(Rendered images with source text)
+---+

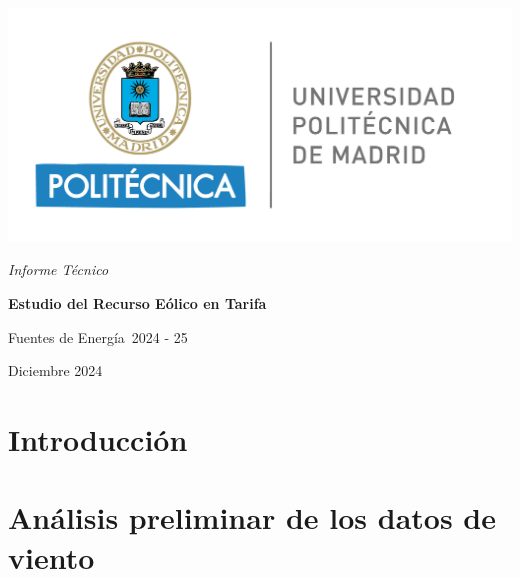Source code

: \documentclass[12pt]{report}
\def\TituloProyecto{Estudio del Recurso Eólico en Tarifa}
\def\Asignatura{Fuentes de Energía}
\def\Curso{2024 - 25}
\def\Fecha{Diciembre 2024}
\begin{document}
\sloppy 
\setlength{\parindent}{30pt}
\setlength{\parskip}{6pt}
\renewcommand\thesection{\arabic{section}}
\renewcommand{\baselinestretch}{1.5}
\renewcommand{\listtablename}{Índice de tablas} %
\renewcommand{\tablename}{Tabla} %

\fancyhead{}
\fancyfoot{}
\pagestyle{fancy}
\chead[\rightmark]{\leftmark}

\fancyfoot[LE,RO]{\thepage}

\begin{titlepage}
    \centering
    \includegraphics[width=0.5\linewidth]{Imagenes/Logo UPM.png} \par
    \vspace{3 cm}
    {\itshape\huge Informe Técnico \par}
    \vspace{0.5cm}
    {\Huge \textbf{\TituloProyecto} \par}
    \vfill
    {\Large \Asignatura \  \Curso \par}
    \vspace{0.5cm}
    {\Large \Fecha \par}
\end{titlepage}

\tableofcontents
\pagebreak

\section{Introducción}

\section{Análisis preliminar de los datos de viento}
\end{document}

+---+

WORK REQUIRED: When you print the records above, keep them exact and leave out the pictures.

RESPONSE FOR THIS EXERCISE:
Source code

: \documentclass[12pt]{report}
\def\TituloProyecto{Estudio del Recurso Eólico en Tarifa}
\def\Asignatura{Fuentes de Energía}
\def\Curso{2024 - 25}
\def\Fecha{Diciembre 2024}
\begin{document}
\sloppy 
\setlength{\parindent}{30pt}
\setlength{\parskip}{6pt}
\renewcommand\thesection{\arabic{section}}
\renewcommand{\baselinestretch}{1.5}
\renewcommand{\listtablename}{Índice de tablas} %
\renewcommand{\tablename}{Tabla} %

\fancyhead{}
\fancyfoot{}
\pagestyle{fancy}
\chead[\rightmark]{\leftmark}

\fancyfoot[LE,RO]{\thepage}

\begin{titlepage}
    \centering
    \includegraphics[width=0.5\linewidth]{Imagenes/Logo UPM.png} \par
    \vspace{3 cm}
    {\itshape\huge Informe Técnico \par}
    \vspace{0.5cm}
    {\Huge \textbf{\TituloProyecto} \par}
    \vfill
    {\Large \Asignatura \  \Curso \par}
    \vspace{0.5cm}
    {\Large \Fecha \par}
\end{titlepage}

\tableofcontents
\pagebreak

\section{Introducción}

\section{Análisis preliminar de los datos de viento}
\end{document}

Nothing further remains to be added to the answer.